_Prompt_
With pictures left out, output exactly the lines of the listing below from the line that has "Create a lambda" to the line that has "- applications in", both lines kept.

_Given data_
* * * * * * * * *
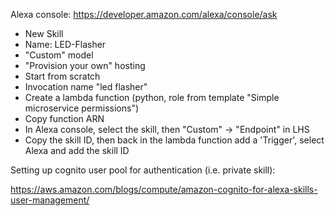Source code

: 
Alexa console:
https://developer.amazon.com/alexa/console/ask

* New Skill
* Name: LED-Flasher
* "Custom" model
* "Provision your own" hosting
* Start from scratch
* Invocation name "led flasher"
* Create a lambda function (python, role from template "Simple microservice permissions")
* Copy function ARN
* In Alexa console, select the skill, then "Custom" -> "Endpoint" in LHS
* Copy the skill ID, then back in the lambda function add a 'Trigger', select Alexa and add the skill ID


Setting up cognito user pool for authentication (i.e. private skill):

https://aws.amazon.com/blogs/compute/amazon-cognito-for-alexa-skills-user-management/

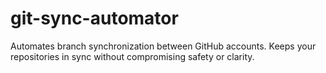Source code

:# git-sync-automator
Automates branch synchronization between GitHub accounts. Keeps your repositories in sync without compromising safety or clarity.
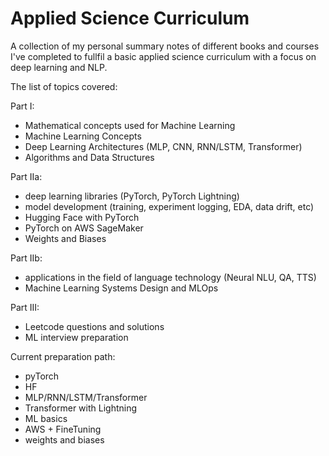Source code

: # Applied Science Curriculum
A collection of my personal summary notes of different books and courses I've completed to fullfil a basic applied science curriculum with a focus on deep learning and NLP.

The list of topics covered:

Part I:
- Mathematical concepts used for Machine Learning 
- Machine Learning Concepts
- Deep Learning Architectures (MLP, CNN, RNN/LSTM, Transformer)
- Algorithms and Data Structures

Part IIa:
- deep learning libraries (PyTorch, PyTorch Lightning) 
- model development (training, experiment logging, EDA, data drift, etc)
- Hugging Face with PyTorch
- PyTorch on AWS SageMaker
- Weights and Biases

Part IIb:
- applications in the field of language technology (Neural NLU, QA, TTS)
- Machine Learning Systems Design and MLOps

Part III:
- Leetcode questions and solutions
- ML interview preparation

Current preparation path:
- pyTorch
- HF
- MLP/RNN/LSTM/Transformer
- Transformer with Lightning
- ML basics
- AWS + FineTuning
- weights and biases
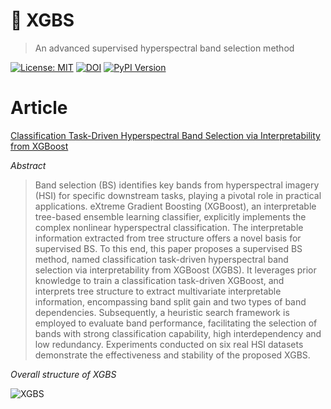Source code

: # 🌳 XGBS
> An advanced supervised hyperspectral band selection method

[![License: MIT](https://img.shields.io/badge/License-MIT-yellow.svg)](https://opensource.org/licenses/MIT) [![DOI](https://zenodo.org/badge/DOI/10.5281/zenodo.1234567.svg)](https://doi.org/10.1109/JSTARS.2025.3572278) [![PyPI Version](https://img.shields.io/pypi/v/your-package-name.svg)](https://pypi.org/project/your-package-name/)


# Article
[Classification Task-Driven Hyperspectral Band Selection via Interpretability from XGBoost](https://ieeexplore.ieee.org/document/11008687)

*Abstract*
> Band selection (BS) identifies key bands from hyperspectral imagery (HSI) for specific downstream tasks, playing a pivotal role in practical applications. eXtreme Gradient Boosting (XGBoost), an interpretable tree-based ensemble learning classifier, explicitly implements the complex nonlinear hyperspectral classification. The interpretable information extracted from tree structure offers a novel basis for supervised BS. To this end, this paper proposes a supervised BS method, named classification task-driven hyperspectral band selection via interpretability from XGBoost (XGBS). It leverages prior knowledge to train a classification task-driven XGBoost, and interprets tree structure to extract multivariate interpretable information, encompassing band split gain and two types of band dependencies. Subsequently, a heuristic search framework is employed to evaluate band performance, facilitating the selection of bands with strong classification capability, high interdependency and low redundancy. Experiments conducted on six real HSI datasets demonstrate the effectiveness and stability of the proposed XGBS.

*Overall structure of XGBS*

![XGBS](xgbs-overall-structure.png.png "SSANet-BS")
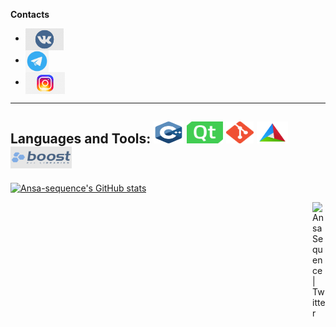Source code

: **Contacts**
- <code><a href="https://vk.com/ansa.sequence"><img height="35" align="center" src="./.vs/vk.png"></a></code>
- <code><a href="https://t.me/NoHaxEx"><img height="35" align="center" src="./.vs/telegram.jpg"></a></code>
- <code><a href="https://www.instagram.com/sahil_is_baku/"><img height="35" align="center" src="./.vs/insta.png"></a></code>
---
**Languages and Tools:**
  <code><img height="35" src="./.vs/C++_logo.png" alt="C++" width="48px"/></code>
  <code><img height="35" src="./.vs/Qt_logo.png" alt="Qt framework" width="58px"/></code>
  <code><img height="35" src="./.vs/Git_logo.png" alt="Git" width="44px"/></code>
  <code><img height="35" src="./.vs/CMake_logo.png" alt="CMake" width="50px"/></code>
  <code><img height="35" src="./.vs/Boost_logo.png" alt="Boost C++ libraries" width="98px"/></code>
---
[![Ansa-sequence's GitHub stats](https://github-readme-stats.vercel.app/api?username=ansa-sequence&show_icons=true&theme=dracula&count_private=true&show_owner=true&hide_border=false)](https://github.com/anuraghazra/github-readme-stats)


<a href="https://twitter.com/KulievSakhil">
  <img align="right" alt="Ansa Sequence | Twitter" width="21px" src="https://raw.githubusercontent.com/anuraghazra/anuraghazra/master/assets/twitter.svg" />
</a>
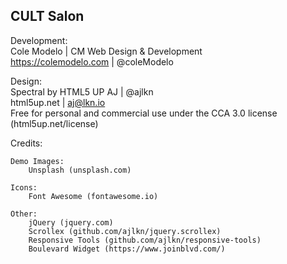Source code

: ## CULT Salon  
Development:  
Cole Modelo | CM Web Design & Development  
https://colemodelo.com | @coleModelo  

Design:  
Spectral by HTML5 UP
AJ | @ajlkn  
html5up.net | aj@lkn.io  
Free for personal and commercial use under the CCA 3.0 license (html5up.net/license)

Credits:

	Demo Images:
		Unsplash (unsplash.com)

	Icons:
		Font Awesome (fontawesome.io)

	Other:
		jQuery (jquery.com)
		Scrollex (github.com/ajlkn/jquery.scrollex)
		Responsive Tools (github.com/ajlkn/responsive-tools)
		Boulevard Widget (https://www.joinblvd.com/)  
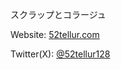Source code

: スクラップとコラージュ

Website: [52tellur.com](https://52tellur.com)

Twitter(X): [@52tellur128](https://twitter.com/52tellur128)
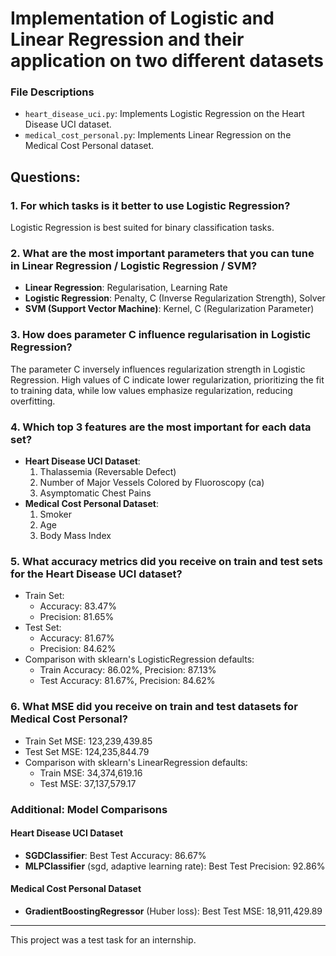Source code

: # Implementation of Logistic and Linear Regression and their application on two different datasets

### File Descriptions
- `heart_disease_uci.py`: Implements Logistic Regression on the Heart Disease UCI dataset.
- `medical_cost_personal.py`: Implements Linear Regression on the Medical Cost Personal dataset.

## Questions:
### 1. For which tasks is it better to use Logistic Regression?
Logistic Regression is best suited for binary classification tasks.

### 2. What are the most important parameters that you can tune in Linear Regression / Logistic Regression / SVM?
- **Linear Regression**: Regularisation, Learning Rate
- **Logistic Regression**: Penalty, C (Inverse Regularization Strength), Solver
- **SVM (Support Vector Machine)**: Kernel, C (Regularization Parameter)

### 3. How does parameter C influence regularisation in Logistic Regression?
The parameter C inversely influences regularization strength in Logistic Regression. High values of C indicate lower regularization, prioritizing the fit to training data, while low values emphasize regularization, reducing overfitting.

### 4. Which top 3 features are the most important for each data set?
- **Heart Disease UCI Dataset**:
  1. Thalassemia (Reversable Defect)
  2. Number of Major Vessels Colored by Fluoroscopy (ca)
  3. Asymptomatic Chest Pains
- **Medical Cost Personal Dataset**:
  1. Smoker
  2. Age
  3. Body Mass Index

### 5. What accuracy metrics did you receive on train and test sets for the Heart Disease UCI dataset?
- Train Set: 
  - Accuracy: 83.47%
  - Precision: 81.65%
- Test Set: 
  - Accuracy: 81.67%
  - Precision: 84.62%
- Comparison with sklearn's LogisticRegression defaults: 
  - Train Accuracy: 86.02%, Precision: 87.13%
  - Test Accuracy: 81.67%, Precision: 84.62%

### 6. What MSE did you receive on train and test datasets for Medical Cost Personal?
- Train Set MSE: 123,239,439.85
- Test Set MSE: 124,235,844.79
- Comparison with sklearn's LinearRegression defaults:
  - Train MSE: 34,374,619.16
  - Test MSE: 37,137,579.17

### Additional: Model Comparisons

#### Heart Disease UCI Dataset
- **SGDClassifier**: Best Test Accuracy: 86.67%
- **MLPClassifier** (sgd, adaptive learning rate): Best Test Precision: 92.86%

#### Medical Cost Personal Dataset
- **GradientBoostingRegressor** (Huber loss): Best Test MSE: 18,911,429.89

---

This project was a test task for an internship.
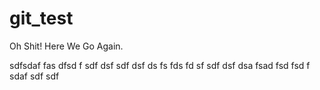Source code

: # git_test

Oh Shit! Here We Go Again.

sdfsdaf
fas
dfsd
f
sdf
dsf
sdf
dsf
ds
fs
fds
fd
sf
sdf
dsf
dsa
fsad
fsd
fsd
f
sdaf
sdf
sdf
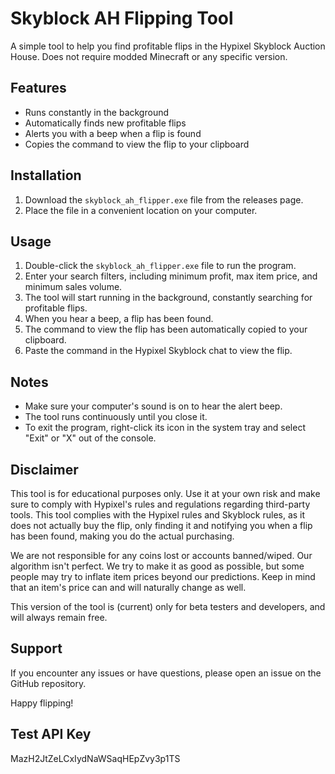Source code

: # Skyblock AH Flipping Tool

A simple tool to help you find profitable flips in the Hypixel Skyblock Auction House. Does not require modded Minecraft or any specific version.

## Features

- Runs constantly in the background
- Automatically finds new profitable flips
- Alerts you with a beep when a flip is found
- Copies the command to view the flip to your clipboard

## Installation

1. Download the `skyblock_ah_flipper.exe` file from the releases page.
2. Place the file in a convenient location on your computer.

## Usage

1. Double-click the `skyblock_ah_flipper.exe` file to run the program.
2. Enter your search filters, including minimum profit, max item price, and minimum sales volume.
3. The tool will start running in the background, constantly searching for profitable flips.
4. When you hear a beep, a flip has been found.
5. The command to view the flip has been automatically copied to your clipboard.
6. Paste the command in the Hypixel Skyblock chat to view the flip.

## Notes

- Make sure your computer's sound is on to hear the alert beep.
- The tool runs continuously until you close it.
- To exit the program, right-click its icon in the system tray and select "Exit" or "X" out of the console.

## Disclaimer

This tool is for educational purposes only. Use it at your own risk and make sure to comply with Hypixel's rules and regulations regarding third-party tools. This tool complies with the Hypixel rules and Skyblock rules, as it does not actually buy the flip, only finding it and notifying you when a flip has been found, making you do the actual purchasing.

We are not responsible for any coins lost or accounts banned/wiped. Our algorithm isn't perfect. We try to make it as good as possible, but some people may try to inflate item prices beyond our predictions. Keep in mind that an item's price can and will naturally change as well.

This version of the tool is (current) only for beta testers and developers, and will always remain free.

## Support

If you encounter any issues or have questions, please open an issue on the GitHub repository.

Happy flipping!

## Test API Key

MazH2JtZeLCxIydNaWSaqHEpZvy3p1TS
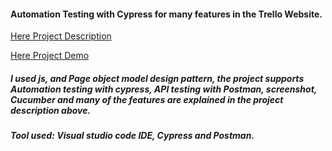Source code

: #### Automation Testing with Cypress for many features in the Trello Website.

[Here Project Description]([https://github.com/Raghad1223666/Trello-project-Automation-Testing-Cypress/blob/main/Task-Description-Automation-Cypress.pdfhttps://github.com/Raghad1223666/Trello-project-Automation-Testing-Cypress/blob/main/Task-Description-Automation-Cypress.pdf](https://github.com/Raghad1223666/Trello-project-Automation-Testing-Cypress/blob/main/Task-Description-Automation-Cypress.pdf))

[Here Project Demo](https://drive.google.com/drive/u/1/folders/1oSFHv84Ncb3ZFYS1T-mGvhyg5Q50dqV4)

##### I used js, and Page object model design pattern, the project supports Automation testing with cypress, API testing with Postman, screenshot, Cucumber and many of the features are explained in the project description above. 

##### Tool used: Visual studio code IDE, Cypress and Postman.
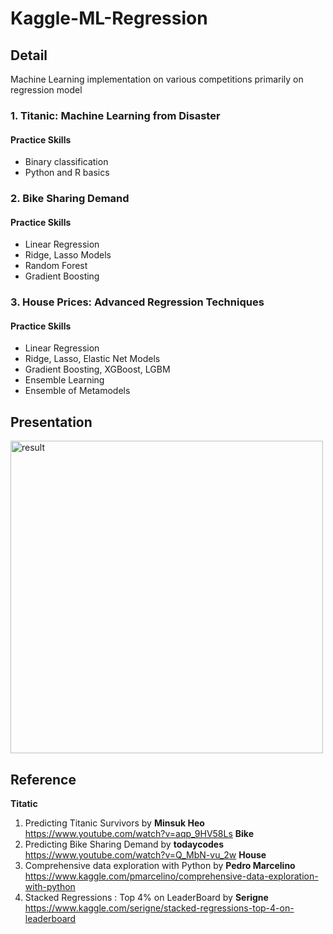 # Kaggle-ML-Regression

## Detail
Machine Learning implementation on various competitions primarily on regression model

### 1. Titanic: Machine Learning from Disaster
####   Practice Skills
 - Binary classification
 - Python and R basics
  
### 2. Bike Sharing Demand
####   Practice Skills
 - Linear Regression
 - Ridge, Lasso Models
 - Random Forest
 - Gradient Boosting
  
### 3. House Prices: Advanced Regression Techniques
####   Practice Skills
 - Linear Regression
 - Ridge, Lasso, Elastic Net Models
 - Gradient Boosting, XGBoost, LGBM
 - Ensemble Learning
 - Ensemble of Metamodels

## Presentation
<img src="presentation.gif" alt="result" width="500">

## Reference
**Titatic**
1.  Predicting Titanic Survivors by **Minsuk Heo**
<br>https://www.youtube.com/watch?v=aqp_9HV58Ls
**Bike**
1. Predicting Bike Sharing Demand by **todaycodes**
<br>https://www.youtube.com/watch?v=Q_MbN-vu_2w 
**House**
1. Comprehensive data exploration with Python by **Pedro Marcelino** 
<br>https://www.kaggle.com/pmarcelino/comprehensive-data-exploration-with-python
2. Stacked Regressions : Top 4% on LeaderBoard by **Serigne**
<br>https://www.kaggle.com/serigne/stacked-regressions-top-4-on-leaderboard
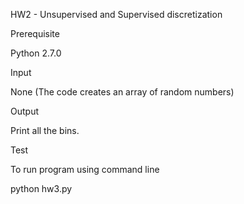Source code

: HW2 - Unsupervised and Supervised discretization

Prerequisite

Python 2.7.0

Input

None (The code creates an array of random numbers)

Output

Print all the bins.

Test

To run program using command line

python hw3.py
* * * * * * * * *
_Task output_
* Create a lambda function (python, role from template "Simple microservice permissions")
* Copy function ARN
* In Alexa console, select the skill, then "Custom" -> "Endpoint" in LHS
* Copy the skill ID, then back in the lambda function add a 'Trigger', select Alexa and add the skill ID


Setting up cognito user pool for authentication (i.e. private skill):

https://aws.amazon.com/blogs/compute/amazon-cognito-for-alexa-skills-user-management/

Source code

:# git-sync-automator
Automates branch synchronization between GitHub accounts. Keeps your repositories in sync without compromising safety or clarity.
Source code

: # Applied Science Curriculum
A collection of my personal summary notes of different books and courses I've completed to fullfil a basic applied science curriculum with a focus on deep learning and NLP.

The list of topics covered:

Part I:
- Mathematical concepts used for Machine Learning 
- Machine Learning Concepts
- Deep Learning Architectures (MLP, CNN, RNN/LSTM, Transformer)
- Algorithms and Data Structures

Part IIa:
- deep learning libraries (PyTorch, PyTorch Lightning) 
- model development (training, experiment logging, EDA, data drift, etc)
- Hugging Face with PyTorch
- PyTorch on AWS SageMaker
- Weights and Biases

Part IIb:
- applications in the field of language technology (Neural NLU, QA, TTS)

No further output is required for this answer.